▶ [Data items]

● ● ●

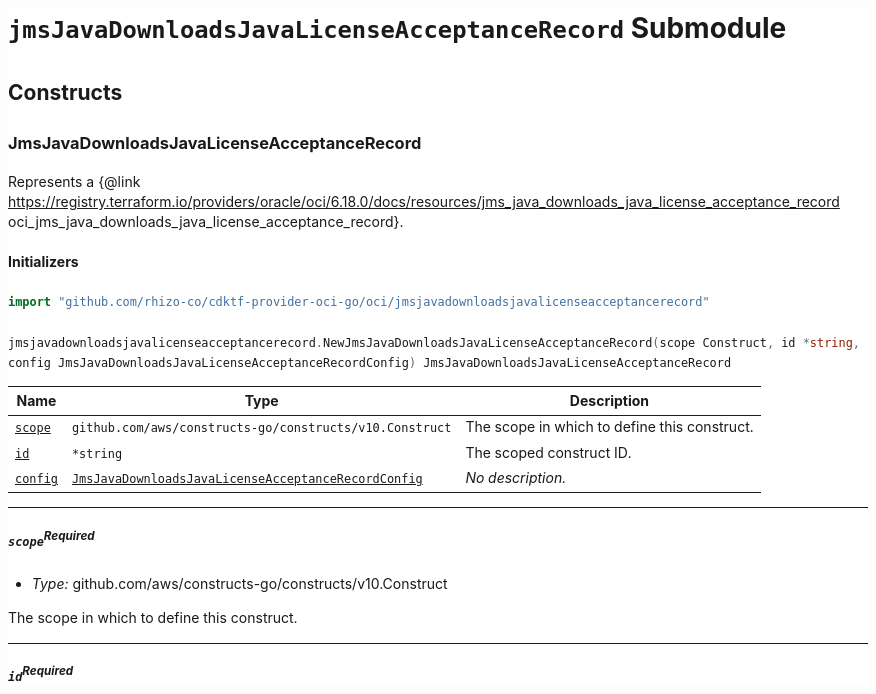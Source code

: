 # `jmsJavaDownloadsJavaLicenseAcceptanceRecord` Submodule <a name="`jmsJavaDownloadsJavaLicenseAcceptanceRecord` Submodule" id="rhizo-co-terraform-provider-oci.jmsJavaDownloadsJavaLicenseAcceptanceRecord"></a>

## Constructs <a name="Constructs" id="Constructs"></a>

### JmsJavaDownloadsJavaLicenseAcceptanceRecord <a name="JmsJavaDownloadsJavaLicenseAcceptanceRecord" id="rhizo-co-terraform-provider-oci.jmsJavaDownloadsJavaLicenseAcceptanceRecord.JmsJavaDownloadsJavaLicenseAcceptanceRecord"></a>

Represents a {@link https://registry.terraform.io/providers/oracle/oci/6.18.0/docs/resources/jms_java_downloads_java_license_acceptance_record oci_jms_java_downloads_java_license_acceptance_record}.

#### Initializers <a name="Initializers" id="rhizo-co-terraform-provider-oci.jmsJavaDownloadsJavaLicenseAcceptanceRecord.JmsJavaDownloadsJavaLicenseAcceptanceRecord.Initializer"></a>

```go
import "github.com/rhizo-co/cdktf-provider-oci-go/oci/jmsjavadownloadsjavalicenseacceptancerecord"

jmsjavadownloadsjavalicenseacceptancerecord.NewJmsJavaDownloadsJavaLicenseAcceptanceRecord(scope Construct, id *string, config JmsJavaDownloadsJavaLicenseAcceptanceRecordConfig) JmsJavaDownloadsJavaLicenseAcceptanceRecord
```

| **Name** | **Type** | **Description** |
| --- | --- | --- |
| <code><a href="#rhizo-co-terraform-provider-oci.jmsJavaDownloadsJavaLicenseAcceptanceRecord.JmsJavaDownloadsJavaLicenseAcceptanceRecord.Initializer.parameter.scope">scope</a></code> | <code>github.com/aws/constructs-go/constructs/v10.Construct</code> | The scope in which to define this construct. |
| <code><a href="#rhizo-co-terraform-provider-oci.jmsJavaDownloadsJavaLicenseAcceptanceRecord.JmsJavaDownloadsJavaLicenseAcceptanceRecord.Initializer.parameter.id">id</a></code> | <code>*string</code> | The scoped construct ID. |
| <code><a href="#rhizo-co-terraform-provider-oci.jmsJavaDownloadsJavaLicenseAcceptanceRecord.JmsJavaDownloadsJavaLicenseAcceptanceRecord.Initializer.parameter.config">config</a></code> | <code><a href="#rhizo-co-terraform-provider-oci.jmsJavaDownloadsJavaLicenseAcceptanceRecord.JmsJavaDownloadsJavaLicenseAcceptanceRecordConfig">JmsJavaDownloadsJavaLicenseAcceptanceRecordConfig</a></code> | *No description.* |

---

##### `scope`<sup>Required</sup> <a name="scope" id="rhizo-co-terraform-provider-oci.jmsJavaDownloadsJavaLicenseAcceptanceRecord.JmsJavaDownloadsJavaLicenseAcceptanceRecord.Initializer.parameter.scope"></a>

- *Type:* github.com/aws/constructs-go/constructs/v10.Construct

The scope in which to define this construct.

---

##### `id`<sup>Required</sup> <a name="id" id="rhizo-co-terraform-provider-oci.jmsJavaDownloadsJavaLicenseAcceptanceRecord.JmsJavaDownloadsJavaLicenseAcceptanceRecord.Initializer.parameter.id"></a>
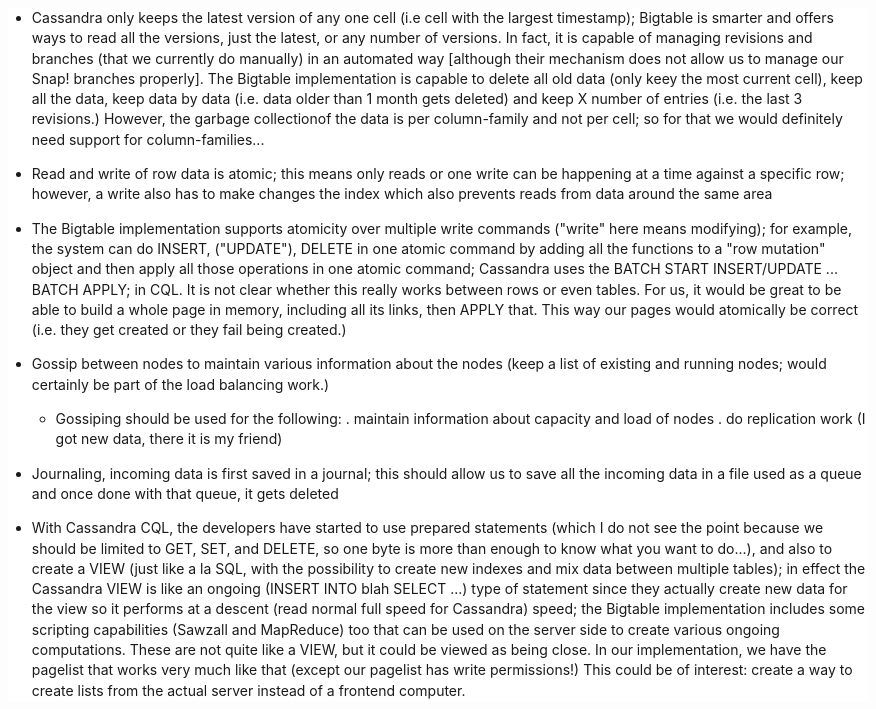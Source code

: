    * Cassandra only keeps the latest version of any one cell (i.e cell
     with the largest timestamp); Bigtable is smarter and offers ways
     to read all the versions, just the latest, or any number of versions.
     In fact, it is capable of managing revisions and branches (that we
     currently do manually) in an automated way [although their mechanism
     does not allow us to manage our Snap! branches properly]. The
     Bigtable implementation is capable to delete all old data (only
     keey the most current cell), keep all the data, keep data by
     data (i.e. data older than 1 month gets deleted) and keep X
     number of entries (i.e. the last 3 revisions.) However, the garbage
     collectionof the data is per column-family and not per cell; so
     for that we would definitely need support for column-families...

   * Read and write of row data is atomic; this means only reads or
     one write can be happening at a time against a specific row;
     however, a write also has to make changes the index which also
     prevents reads from data around the same area

   * The Bigtable implementation supports atomicity over multiple
     write commands ("write" here means modifying); for example,
     the system can do INSERT, ("UPDATE"), DELETE in one atomic
     command by adding all the functions to a "row mutation"
     object and then apply all those operations in one atomic
     command; Cassandra uses the BATCH START INSERT/UPDATE ...
     BATCH APPLY; in CQL. It is not clear whether this really
     works between rows or even tables. For us, it would be great
     to be able to build a whole page in memory, including all
     its links, then APPLY that. This way our pages would atomically
     be correct (i.e. they get created or they fail being created.)

 * Gossip between nodes to maintain various information about the
   nodes (keep a list of existing and running nodes; would certainly
   be part of the load balancing work.)

   * Gossiping should be used for the following:
     . maintain information about capacity and load of nodes
     . do replication work (I got new data, there it is my friend)

 * Journaling, incoming data is first saved in a journal; this should allow
   us to save all the incoming data in a file used as a queue and once done
   with that queue, it gets deleted

 * With Cassandra CQL, the developers have started to use prepared
   statements (which I do not see the point because we should be limited
   to GET, SET, and DELETE, so one byte is more than enough to know what
   you want to do...), and also to create a VIEW (just like a la SQL,
   with the possibility to create new indexes and mix data between
   multiple tables); in effect the Cassandra VIEW is like an ongoing
   (INSERT INTO blah SELECT ...) type of statement since they actually
   create new data for the view so it performs at a descent (read normal
   full speed for Cassandra) speed; the Bigtable implementation includes
   some scripting capabilities (Sawzall and MapReduce) too that can be
   used on the server side to create various ongoing computations.
   These are not quite like a VIEW, but it could be viewed as being
   close. In our implementation, we have the pagelist that works
   very much like that (except our pagelist has write permissions!)
   This could be of interest: create a way to create lists from the
   actual server instead of a frontend computer.
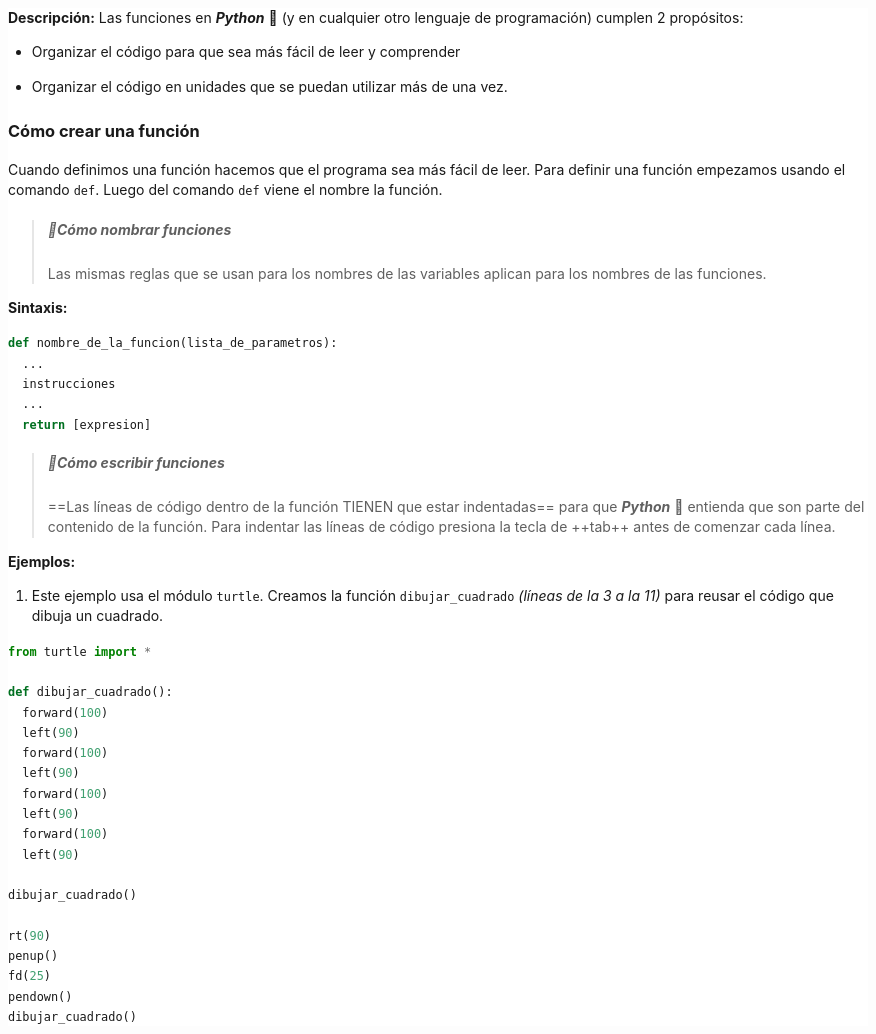 
**Descripción:** 
Las funciones en ***Python*** :snake: (y en cualquier otro lenguaje de programación) cumplen 2 propósitos: 

  * Organizar el código para que sea más fácil de leer y comprender
    
  * Organizar el código en unidades que se puedan utilizar más de una vez. 

### Cómo crear una función 

Cuando definimos una función hacemos que el programa sea más fácil de leer. Para definir una función empezamos usando el comando `def`. Luego del comando `def` viene el nombre la función. 

>##### :pushpin:***Cómo nombrar funciones***
>Las mismas reglas que se usan para los nombres de las variables aplican para los nombres de las funciones. 

**Sintaxis:** 
```python 
def nombre_de_la_funcion(lista_de_parametros):
  ...  
  instrucciones
  ...
  return [expresion] 
```


>##### :pushpin:***Cómo escribir funciones*** 
>==Las líneas de código dentro de la función TIENEN que estar indentadas== para que ***Python*** :snake: entienda que son parte del contenido de la función. Para indentar las líneas de código presiona la tecla de ++tab++ antes de comenzar cada línea. 

**Ejemplos:** 

  1. Este ejemplo usa el módulo `turtle`. Creamos la función `dibujar_cuadrado` *(líneas de la 3 a la 11)* para reusar el código que dibuja  un cuadrado.
```python hl_lines="3-11 13 19"
from turtle import *

def dibujar_cuadrado():
  forward(100)
  left(90)
  forward(100)
  left(90)
  forward(100)
  left(90)
  forward(100)
  left(90)

dibujar_cuadrado()

rt(90)
penup()
fd(25)
pendown()
dibujar_cuadrado()
```
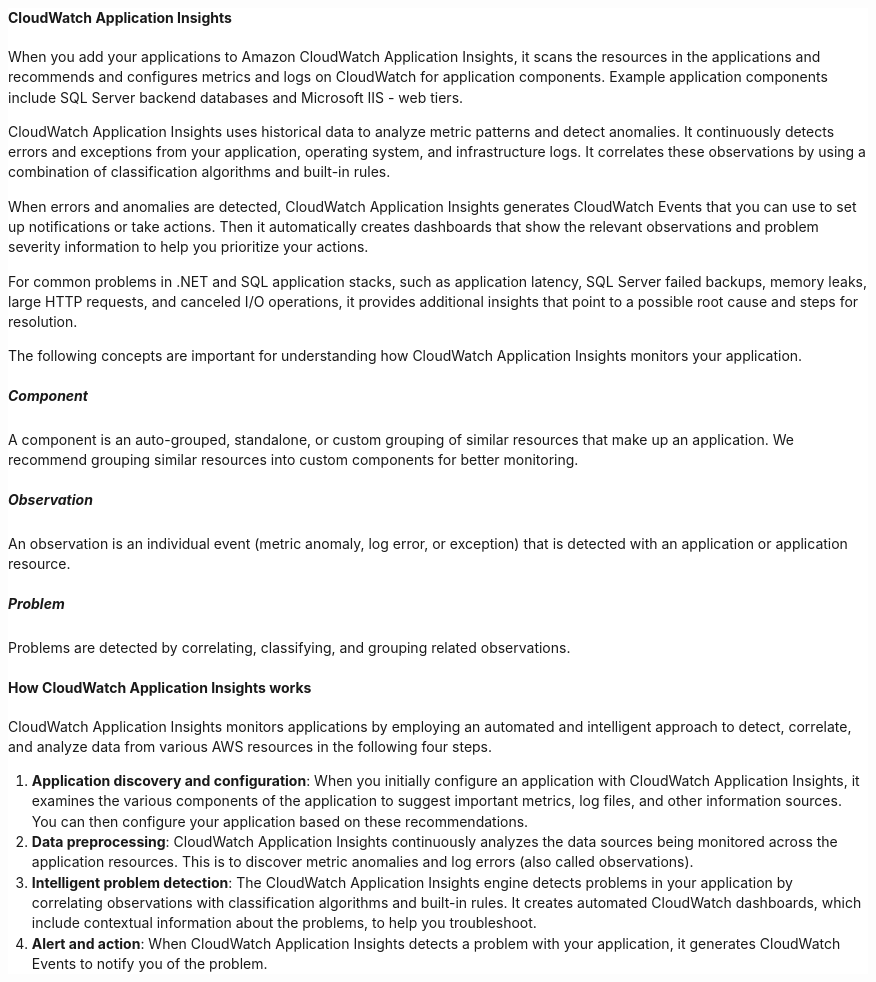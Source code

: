 #### CloudWatch Application Insights

When you add your applications to Amazon CloudWatch Application Insights, it scans the resources in the applications and recommends and configures metrics and logs on CloudWatch for application components. Example application components include SQL Server backend databases and Microsoft IIS - web tiers.

CloudWatch Application Insights uses historical data to analyze metric patterns and detect anomalies. It continuously detects errors and exceptions from your application, operating system, and infrastructure logs. It correlates these observations by using a combination of classification algorithms and built-in rules.

When errors and anomalies are detected, CloudWatch Application Insights generates CloudWatch Events that you can use to set up notifications or take actions. Then it automatically creates dashboards that show the relevant observations and problem severity information to help you prioritize your actions.

For common problems in .NET and SQL application stacks, such as application latency, SQL Server failed backups, memory leaks, large HTTP requests, and canceled I/O operations, it provides additional insights that point to a possible root cause and steps for resolution.

The following concepts are important for understanding how CloudWatch Application Insights monitors your application.

##### Component

A component is an auto-grouped, standalone, or custom grouping of similar resources that make up an application. We recommend grouping similar resources into custom components for better monitoring.

##### Observation

An observation is an individual event (metric anomaly, log error, or exception) that is detected with an application or application resource.

##### Problem

Problems are detected by correlating, classifying, and grouping related observations.

#### How CloudWatch Application Insights works

CloudWatch Application Insights monitors applications by employing an automated and intelligent approach to detect, correlate, and analyze data from various AWS resources in the following four steps.

1. **Application discovery and configuration**: When you initially configure an application with CloudWatch Application Insights, it examines the various components of the application to suggest important metrics, log files, and other information sources. You can then configure your application based on these recommendations.
2. **Data preprocessing**: CloudWatch Application Insights continuously analyzes the data sources being monitored across the application resources. This is to discover metric anomalies and log errors (also called observations).
3. **Intelligent problem detection**: The CloudWatch Application Insights engine detects problems in your application by correlating observations with classification algorithms and built-in rules. It creates automated CloudWatch dashboards, which include contextual information about the problems, to help you troubleshoot.
4. **Alert and action**: When CloudWatch Application Insights detects a problem with your application, it generates CloudWatch Events to notify you of the problem.

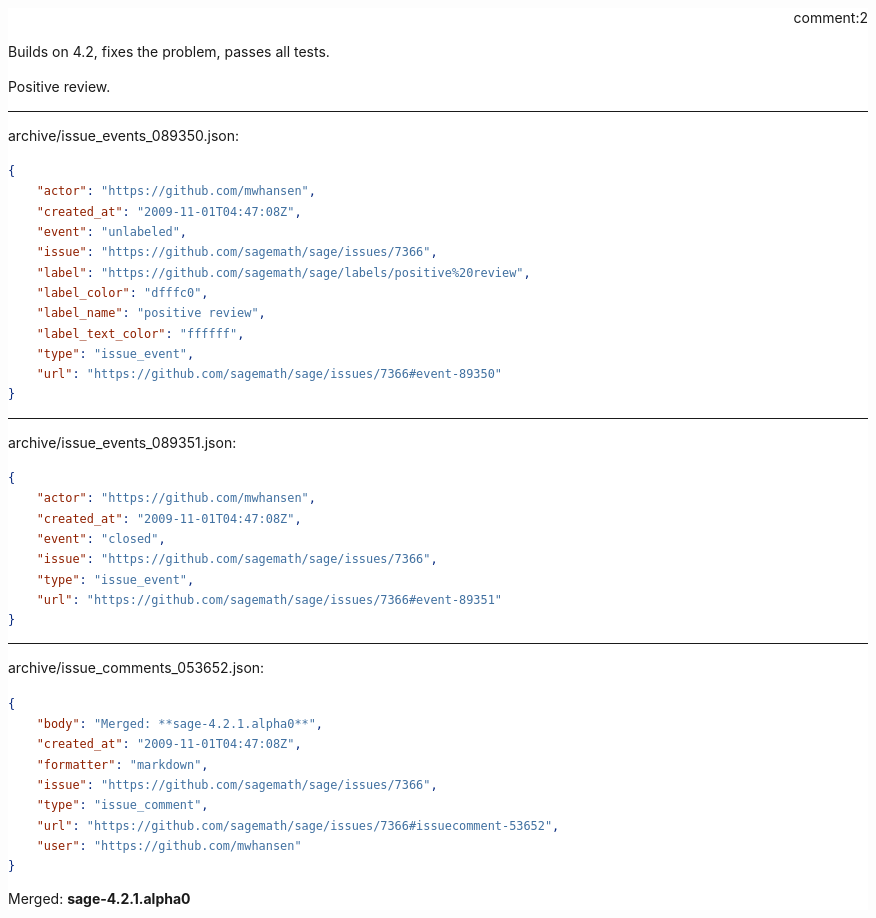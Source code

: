 <div id="comment:2" align="right">comment:2</div>

Builds on 4.2, fixes the problem, passes all tests.

Positive review.



---

archive/issue_events_089350.json:
```json
{
    "actor": "https://github.com/mwhansen",
    "created_at": "2009-11-01T04:47:08Z",
    "event": "unlabeled",
    "issue": "https://github.com/sagemath/sage/issues/7366",
    "label": "https://github.com/sagemath/sage/labels/positive%20review",
    "label_color": "dfffc0",
    "label_name": "positive review",
    "label_text_color": "ffffff",
    "type": "issue_event",
    "url": "https://github.com/sagemath/sage/issues/7366#event-89350"
}
```



---

archive/issue_events_089351.json:
```json
{
    "actor": "https://github.com/mwhansen",
    "created_at": "2009-11-01T04:47:08Z",
    "event": "closed",
    "issue": "https://github.com/sagemath/sage/issues/7366",
    "type": "issue_event",
    "url": "https://github.com/sagemath/sage/issues/7366#event-89351"
}
```



---

archive/issue_comments_053652.json:
```json
{
    "body": "Merged: **sage-4.2.1.alpha0**",
    "created_at": "2009-11-01T04:47:08Z",
    "formatter": "markdown",
    "issue": "https://github.com/sagemath/sage/issues/7366",
    "type": "issue_comment",
    "url": "https://github.com/sagemath/sage/issues/7366#issuecomment-53652",
    "user": "https://github.com/mwhansen"
}
```

Merged: **sage-4.2.1.alpha0**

● ● ●

▶ [HOW TO COMPLETE THIS TASK] The answer must consist of every line from the entries above that contains "terraform".

▶ [EXERCISE SOLUTION]
: # `jmsJavaDownloadsJavaLicenseAcceptanceRecord` Submodule <a name="`jmsJavaDownloadsJavaLicenseAcceptanceRecord` Submodule" id="rhizo-co-terraform-provider-oci.jmsJavaDownloadsJavaLicenseAcceptanceRecord"></a>
### JmsJavaDownloadsJavaLicenseAcceptanceRecord <a name="JmsJavaDownloadsJavaLicenseAcceptanceRecord" id="rhizo-co-terraform-provider-oci.jmsJavaDownloadsJavaLicenseAcceptanceRecord.JmsJavaDownloadsJavaLicenseAcceptanceRecord"></a>
Represents a {@link https://registry.terraform.io/providers/oracle/oci/6.18.0/docs/resources/jms_java_downloads_java_license_acceptance_record oci_jms_java_downloads_java_license_acceptance_record}.
#### Initializers <a name="Initializers" id="rhizo-co-terraform-provider-oci.jmsJavaDownloadsJavaLicenseAcceptanceRecord.JmsJavaDownloadsJavaLicenseAcceptanceRecord.Initializer"></a>
| <code><a href="#rhizo-co-terraform-provider-oci.jmsJavaDownloadsJavaLicenseAcceptanceRecord.JmsJavaDownloadsJavaLicenseAcceptanceRecord.Initializer.parameter.scope">scope</a></code> | <code>github.com/aws/constructs-go/constructs/v10.Construct</code> | The scope in which to define this construct. |
| <code><a href="#rhizo-co-terraform-provider-oci.jmsJavaDownloadsJavaLicenseAcceptanceRecord.JmsJavaDownloadsJavaLicenseAcceptanceRecord.Initializer.parameter.id">id</a></code> | <code>*string</code> | The scoped construct ID. |
| <code><a href="#rhizo-co-terraform-provider-oci.jmsJavaDownloadsJavaLicenseAcceptanceRecord.JmsJavaDownloadsJavaLicenseAcceptanceRecord.Initializer.parameter.config">config</a></code> | <code><a href="#rhizo-co-terraform-provider-oci.jmsJavaDownloadsJavaLicenseAcceptanceRecord.JmsJavaDownloadsJavaLicenseAcceptanceRecordConfig">JmsJavaDownloadsJavaLicenseAcceptanceRecordConfig</a></code> | *No description.* |
##### `scope`<sup>Required</sup> <a name="scope" id="rhizo-co-terraform-provider-oci.jmsJavaDownloadsJavaLicenseAcceptanceRecord.JmsJavaDownloadsJavaLicenseAcceptanceRecord.Initializer.parameter.scope"></a>
##### `id`<sup>Required</sup> <a name="id" id="rhizo-co-terraform-provider-oci.jmsJavaDownloadsJavaLicenseAcceptanceRecord.JmsJavaDownloadsJavaLicenseAcceptanceRecord.Initializer.parameter.id"></a>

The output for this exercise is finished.